# Available data
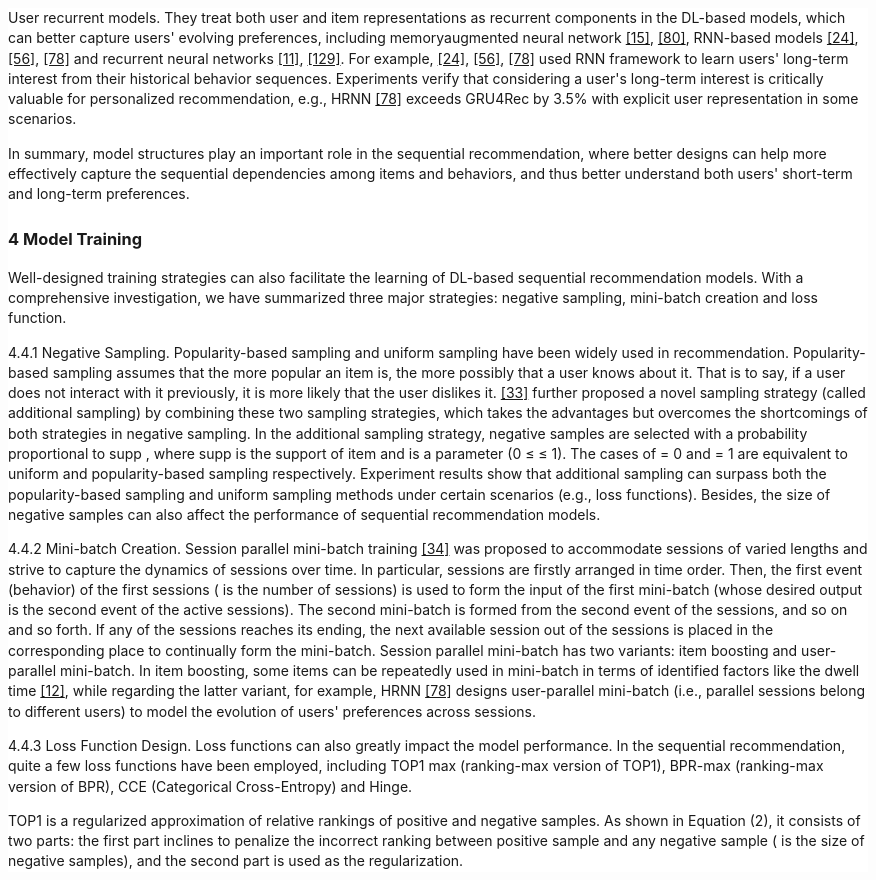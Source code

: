 User recurrent models. They treat both user and item representations as recurrent components in the DL-based models, which can better capture users' evolving preferences, including memoryaugmented neural network [[15]](#ref-15), [[80]](#ref-80), RNN-based models [[24]](#ref-24), [[56]](#ref-56), [[78]](#ref-78) and recurrent neural networks [[11]](#ref-11), [[129]](#ref-129). For example, [[24]](#ref-24), [[56]](#ref-56), [[78]](#ref-78) used RNN framework to learn users' long-term interest from their historical behavior sequences. Experiments verify that considering a user's long-term interest is critically valuable for personalized recommendation, e.g., HRNN [[78]](#ref-78) exceeds GRU4Rec by 3.5% with explicit user representation in some scenarios.

In summary, model structures play an important role in the sequential recommendation, where better designs can help more effectively capture the sequential dependencies among items and behaviors, and thus better understand both users' short-term and long-term preferences.

### 4 Model Training

Well-designed training strategies can also facilitate the learning of DL-based sequential recommendation models. With a comprehensive investigation, we have summarized three major strategies: negative sampling, mini-batch creation and loss function.

4.4.1 Negative Sampling. Popularity-based sampling and uniform sampling have been widely used in recommendation. Popularity-based sampling assumes that the more popular an item is, the more possibly that a user knows about it. That is to say, if a user does not interact with it previously, it is more likely that the user dislikes it. [[33]](#ref-33) further proposed a novel sampling strategy (called additional sampling) by combining these two sampling strategies, which takes the advantages but overcomes the shortcomings of both strategies in negative sampling. In the additional sampling strategy, negative samples are selected with a probability proportional to supp , where supp is the support of item and is a parameter (0 ≤ ≤ 1). The cases of = 0 and = 1 are equivalent to uniform and popularity-based sampling respectively. Experiment results show that additional sampling can surpass both the popularity-based sampling and uniform sampling methods under certain scenarios (e.g., loss functions). Besides, the size of negative samples can also affect the performance of sequential recommendation models.

4.4.2 Mini-batch Creation. Session parallel mini-batch training [[34]](#ref-34) was proposed to accommodate sessions of varied lengths and strive to capture the dynamics of sessions over time. In particular, sessions are firstly arranged in time order. Then, the first event (behavior) of the first sessions ( is the number of sessions) is used to form the input of the first mini-batch (whose desired output is the second event of the active sessions). The second mini-batch is formed from the second event of the sessions, and so on and so forth. If any of the sessions reaches its ending, the next available session out of the sessions is placed in the corresponding place to continually form the mini-batch. Session parallel mini-batch has two variants: item boosting and user-parallel mini-batch. In item boosting, some items can be repeatedly used in mini-batch in terms of identified factors like the dwell time [[12]](#ref-12), while regarding the latter variant, for example, HRNN [[78]](#ref-78) designs user-parallel mini-batch (i.e., parallel sessions belong to different users) to model the evolution of users' preferences across sessions.

4.4.3 Loss Function Design. Loss functions can also greatly impact the model performance. In the sequential recommendation, quite a few loss functions have been employed, including TOP1 max (ranking-max version of TOP1), BPR-max (ranking-max version of BPR), CCE (Categorical Cross-Entropy) and Hinge.

TOP1 is a regularized approximation of relative rankings of positive and negative samples. As shown in Equation (2), it consists of two parts: the first part inclines to penalize the incorrect ranking between positive sample and any negative sample ( is the size of negative samples), and the second part is used as the regularization.
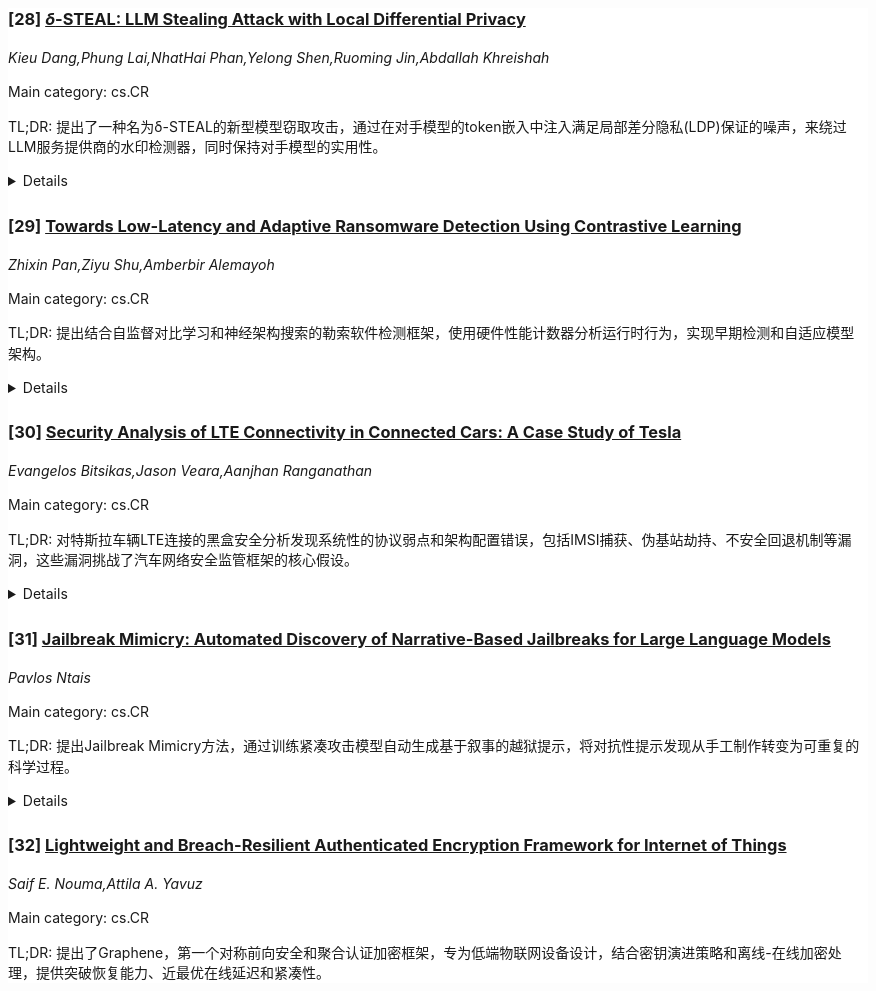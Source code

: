 ### [28] [$δ$-STEAL: LLM Stealing Attack with Local Differential Privacy](https://arxiv.org/abs/2510.21946)
*Kieu Dang,Phung Lai,NhatHai Phan,Yelong Shen,Ruoming Jin,Abdallah Khreishah*

Main category: cs.CR

TL;DR: 提出了一种名为δ-STEAL的新型模型窃取攻击，通过在对手模型的token嵌入中注入满足局部差分隐私(LDP)保证的噪声，来绕过LLM服务提供商的水印检测器，同时保持对手模型的实用性。


<details><summary>Details</summary></details>


### [29] [Towards Low-Latency and Adaptive Ransomware Detection Using Contrastive Learning](https://arxiv.org/abs/2510.21957)
*Zhixin Pan,Ziyu Shu,Amberbir Alemayoh*

Main category: cs.CR

TL;DR: 提出结合自监督对比学习和神经架构搜索的勒索软件检测框架，使用硬件性能计数器分析运行时行为，实现早期检测和自适应模型架构。


<details><summary>Details</summary></details>


### [30] [Security Analysis of LTE Connectivity in Connected Cars: A Case Study of Tesla](https://arxiv.org/abs/2510.22024)
*Evangelos Bitsikas,Jason Veara,Aanjhan Ranganathan*

Main category: cs.CR

TL;DR: 对特斯拉车辆LTE连接的黑盒安全分析发现系统性的协议弱点和架构配置错误，包括IMSI捕获、伪基站劫持、不安全回退机制等漏洞，这些漏洞挑战了汽车网络安全监管框架的核心假设。


<details><summary>Details</summary></details>


### [31] [Jailbreak Mimicry: Automated Discovery of Narrative-Based Jailbreaks for Large Language Models](https://arxiv.org/abs/2510.22085)
*Pavlos Ntais*

Main category: cs.CR

TL;DR: 提出Jailbreak Mimicry方法，通过训练紧凑攻击模型自动生成基于叙事的越狱提示，将对抗性提示发现从手工制作转变为可重复的科学过程。


<details><summary>Details</summary></details>


### [32] [Lightweight and Breach-Resilient Authenticated Encryption Framework for Internet of Things](https://arxiv.org/abs/2510.22100)
*Saif E. Nouma,Attila A. Yavuz*

Main category: cs.CR

TL;DR: 提出了Graphene，第一个对称前向安全和聚合认证加密框架，专为低端物联网设备设计，结合密钥演进策略和离线-在线加密处理，提供突破恢复能力、近最优在线延迟和紧凑性。
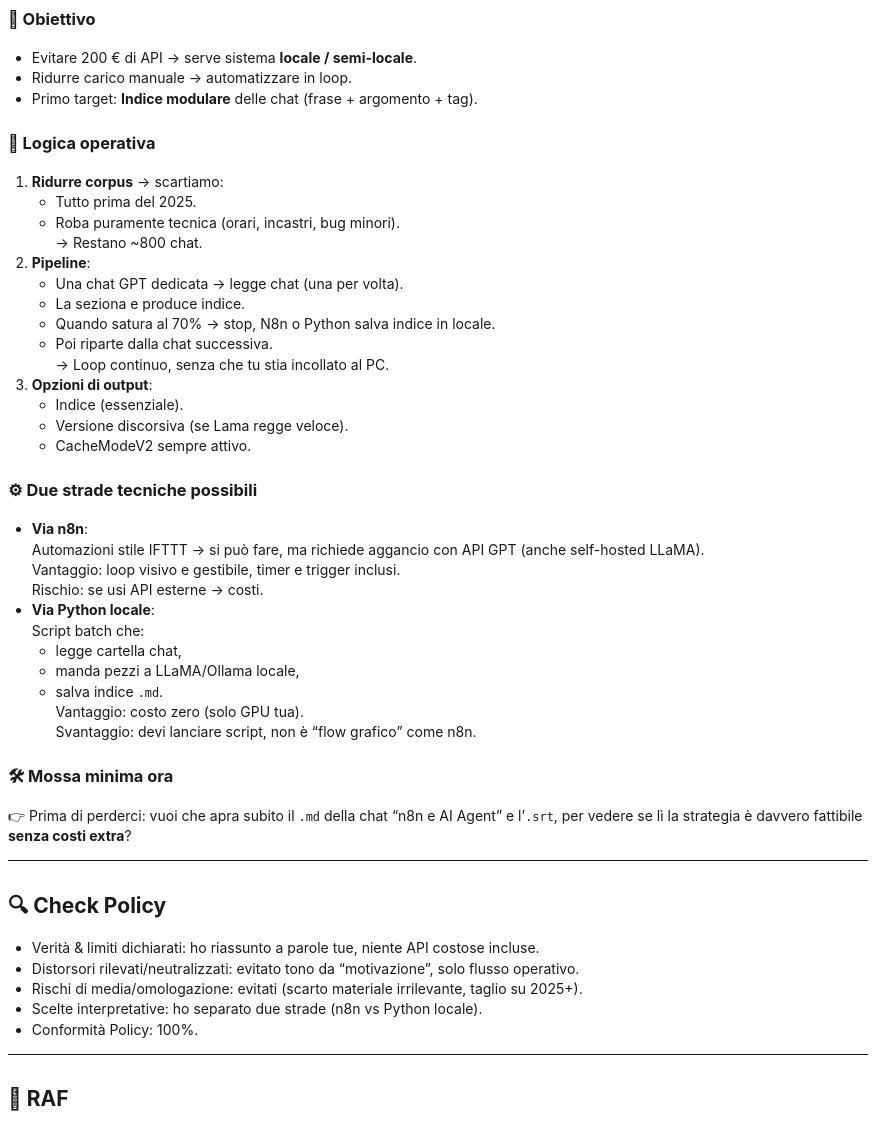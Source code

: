 ### 🎯 Obiettivo
- Evitare 200 € di API → serve sistema **locale / semi-locale**.  
- Ridurre carico manuale → automatizzare in loop.  
- Primo target: **Indice modulare** delle chat (frase + argomento + tag).  

### 🔄 Logica operativa
1. **Ridurre corpus** → scartiamo:
   - Tutto prima del 2025.  
   - Roba puramente tecnica (orari, incastri, bug minori).  
   → Restano ~800 chat.  
2. **Pipeline**:
   - Una chat GPT dedicata → legge chat (una per volta).  
   - La seziona e produce indice.  
   - Quando satura al 70% → stop, N8n o Python salva indice in locale.  
   - Poi riparte dalla chat successiva.  
   → Loop continuo, senza che tu stia incollato al PC.  
3. **Opzioni di output**:
   - Indice (essenziale).  
   - Versione discorsiva (se Lama regge veloce).  
   - CacheModeV2 sempre attivo.  

### ⚙️ Due strade tecniche possibili
- **Via n8n**:  
  Automazioni stile IFTTT → si può fare, ma richiede aggancio con API GPT (anche self-hosted LLaMA).  
  Vantaggio: loop visivo e gestibile, timer e trigger inclusi.  
  Rischio: se usi API esterne → costi.  
- **Via Python locale**:  
  Script batch che:  
  - legge cartella chat,  
  - manda pezzi a LLaMA/Ollama locale,  
  - salva indice `.md`.  
  Vantaggio: costo zero (solo GPU tua).  
  Svantaggio: devi lanciare script, non è “flow grafico” come n8n.  

### 🛠️ Mossa minima ora
👉 Prima di perderci: vuoi che apra subito il `.md` della chat “n8n e AI Agent” e l’`.srt`, per vedere se lì la strategia è davvero fattibile **senza costi extra**?  

---

## 🔍 Check Policy
- Verità & limiti dichiarati: ho riassunto a parole tue, niente API costose incluse.  
- Distorsori rilevati/neutralizzati: evitato tono da “motivazione”, solo flusso operativo.  
- Rischi di media/omologazione: evitati (scarto materiale irrilevante, taglio su 2025+).  
- Scelte interpretative: ho separato due strade (n8n vs Python locale).  
- Conformità Policy: 100%.

---

## 👤 **RAF**
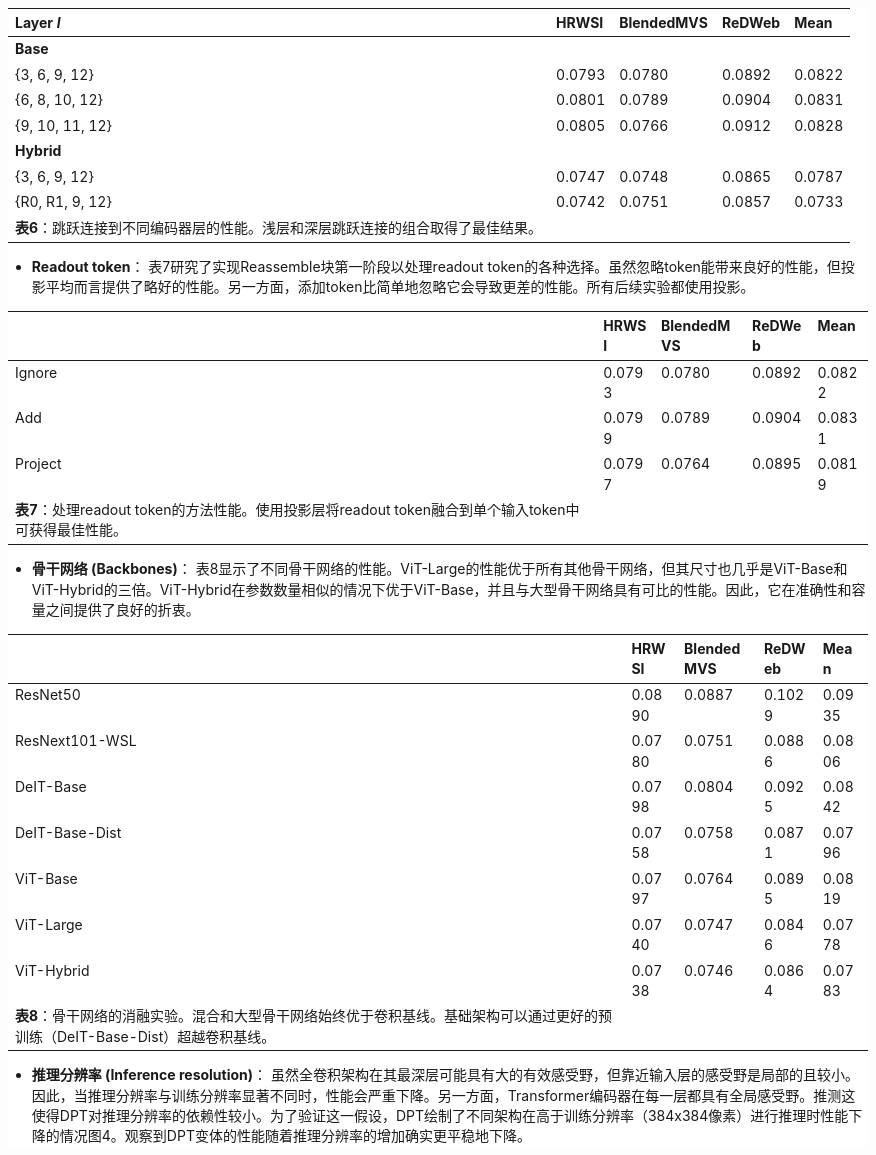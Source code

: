 | Layer $l$                                                    | HRWSI  | BlendedMVS | ReDWeb | Mean   |
| :----------------------------------------------------------- | :----- | :--------- | :----- | :----- |
| **Base**                                                     |        |            |        |        |
| {3, 6, 9, 12}                                                | 0.0793 | 0.0780     | 0.0892 | 0.0822 |
| {6, 8, 10, 12}                                               | 0.0801 | 0.0789     | 0.0904 | 0.0831 |
| {9, 10, 11, 12}                                              | 0.0805 | 0.0766     | 0.0912 | 0.0828 |
| **Hybrid**                                                   |        |            |        |        |
| {3, 6, 9, 12}                                                | 0.0747 | 0.0748     | 0.0865 | 0.0787 |
| {R0, R1, 9, 12}                                              | 0.0742 | 0.0751     | 0.0857 | 0.0733 |
| **表6**：跳跃连接到不同编码器层的性能。浅层和深层跳跃连接的组合取得了最佳结果。 |        |            |        |        |

- **Readout token**：
表7研究了实现Reassemble块第一阶段以处理readout token的各种选择。虽然忽略token能带来良好的性能，但投影平均而言提供了略好的性能。另一方面，添加token比简单地忽略它会导致更差的性能。所有后续实验都使用投影。

|                                                              | HRWSI  | BlendedMVS | ReDWeb | Mean   |
| :----------------------------------------------------------- | :----- | :--------- | :----- | :----- |
| Ignore                                                       | 0.0793 | 0.0780     | 0.0892 | 0.0822 |
| Add                                                          | 0.0799 | 0.0789     | 0.0904 | 0.0831 |
| Project                                                      | 0.0797 | 0.0764     | 0.0895 | 0.0819 |
| **表7**：处理readout token的方法性能。使用投影层将readout token融合到单个输入token中可获得最佳性能。 |        |            |        |        |

- **骨干网络 (Backbones)**：
表8显示了不同骨干网络的性能。ViT-Large的性能优于所有其他骨干网络，但其尺寸也几乎是ViT-Base和ViT-Hybrid的三倍。ViT-Hybrid在参数数量相似的情况下优于ViT-Base，并且与大型骨干网络具有可比的性能。因此，它在准确性和容量之间提供了良好的折衷。

|                                                              | HRWSI  | BlendedMVS | ReDWeb | Mean   |
| :----------------------------------------------------------- | :----- | :--------- | :----- | :----- |
| ResNet50                                                     | 0.0890 | 0.0887     | 0.1029 | 0.0935 |
| ResNext101-WSL                                               | 0.0780 | 0.0751     | 0.0886 | 0.0806 |
| DeIT-Base                                                    | 0.0798 | 0.0804     | 0.0925 | 0.0842 |
| DeIT-Base-Dist                                               | 0.0758 | 0.0758     | 0.0871 | 0.0796 |
| ViT-Base                                                     | 0.0797 | 0.0764     | 0.0895 | 0.0819 |
| ViT-Large                                                    | 0.0740 | 0.0747     | 0.0846 | 0.0778 |
| ViT-Hybrid                                                   | 0.0738 | 0.0746     | 0.0864 | 0.0783 |
| **表8**：骨干网络的消融实验。混合和大型骨干网络始终优于卷积基线。基础架构可以通过更好的预训练（DeIT-Base-Dist）超越卷积基线。 |        |            |        |        |

- **推理分辨率 (Inference resolution)**：
虽然全卷积架构在其最深层可能具有大的有效感受野，但靠近输入层的感受野是局部的且较小。因此，当推理分辨率与训练分辨率显著不同时，性能会严重下降。另一方面，Transformer编码器在每一层都具有全局感受野。推测这使得DPT对推理分辨率的依赖性较小。为了验证这一假设，DPT绘制了不同架构在高于训练分辨率（384x384像素）进行推理时性能下降的情况图4。观察到DPT变体的性能随着推理分辨率的增加确实更平稳地下降。
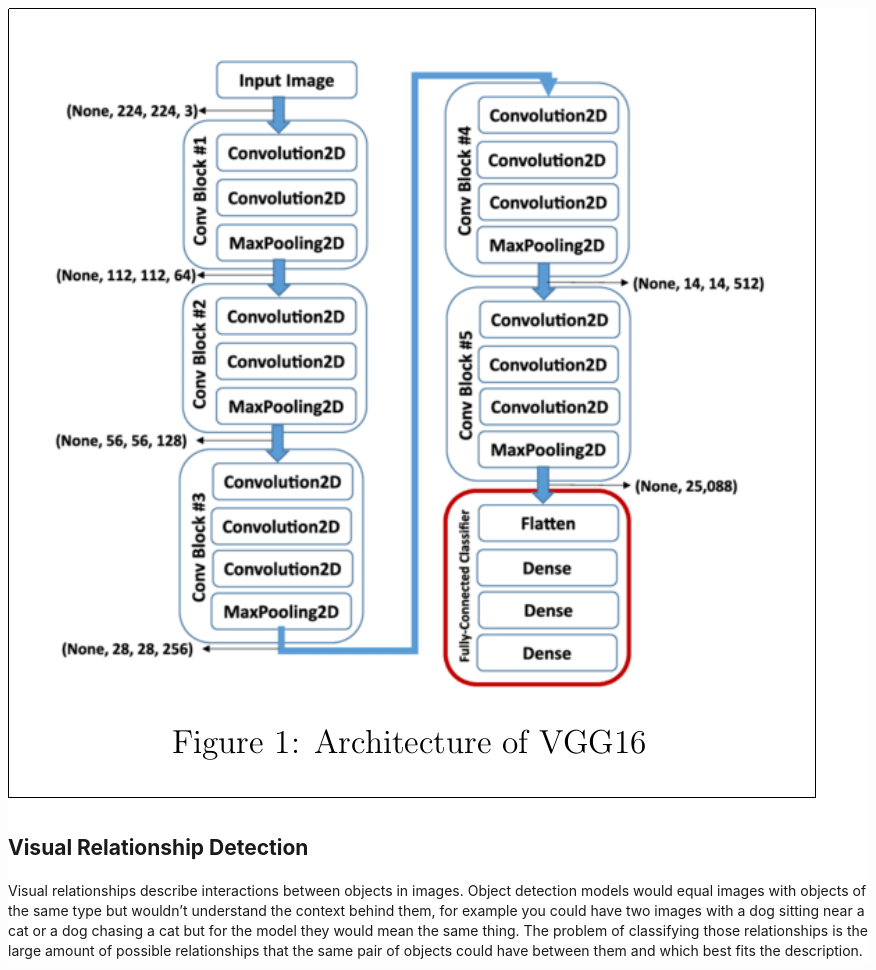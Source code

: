 <img src="../images/ActivationMaximization/Vgg16Arch.png" alt="linearly separable data">

## Visual Relationship Detection <a name = "visual-Relationship-Detection"></a>

Visual relationships describe interactions between objects in images. Object detection models would equal images with objects of the same type but wouldn’t understand the context behind them, for example you could have two images with a dog sitting near a cat or a dog chasing a cat but for the model they would mean the same thing. The problem of classifying those relationships is the large amount of possible relationships that the same pair of objects could have between them and which best fits the description.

# Exercise objective
With pictures omitted, repeat the entries above word for word from the line holding "- manda pezzi" down to the line holding "0.0801 | 0.0789", keeping both of those lines.

# Result of this task
  - manda pezzi a LLaMA/Ollama locale,  
  - salva indice `.md`.  
  Vantaggio: costo zero (solo GPU tua).  
  Svantaggio: devi lanciare script, non è “flow grafico” come n8n.  

### 🛠️ Mossa minima ora
👉 Prima di perderci: vuoi che apra subito il `.md` della chat “n8n e AI Agent” e l’`.srt`, per vedere se lì la strategia è davvero fattibile **senza costi extra**?  

---

## 🔍 Check Policy
- Verità & limiti dichiarati: ho riassunto a parole tue, niente API costose incluse.  
- Distorsori rilevati/neutralizzati: evitato tono da “motivazione”, solo flusso operativo.  
- Rischi di media/omologazione: evitati (scarto materiale irrilevante, taglio su 2025+).  
- Scelte interpretative: ho separato due strade (n8n vs Python locale).  
- Conformità Policy: 100%.

---

## 👤 **RAF**
Source code

: | Layer $l$                                                    | HRWSI  | BlendedMVS | ReDWeb | Mean   |
| :----------------------------------------------------------- | :----- | :--------- | :----- | :----- |
| **Base**                                                     |        |            |        |        |
| {3, 6, 9, 12}                                                | 0.0793 | 0.0780     | 0.0892 | 0.0822 |
| {6, 8, 10, 12}                                               | 0.0801 | 0.0789     | 0.0904 | 0.0831 |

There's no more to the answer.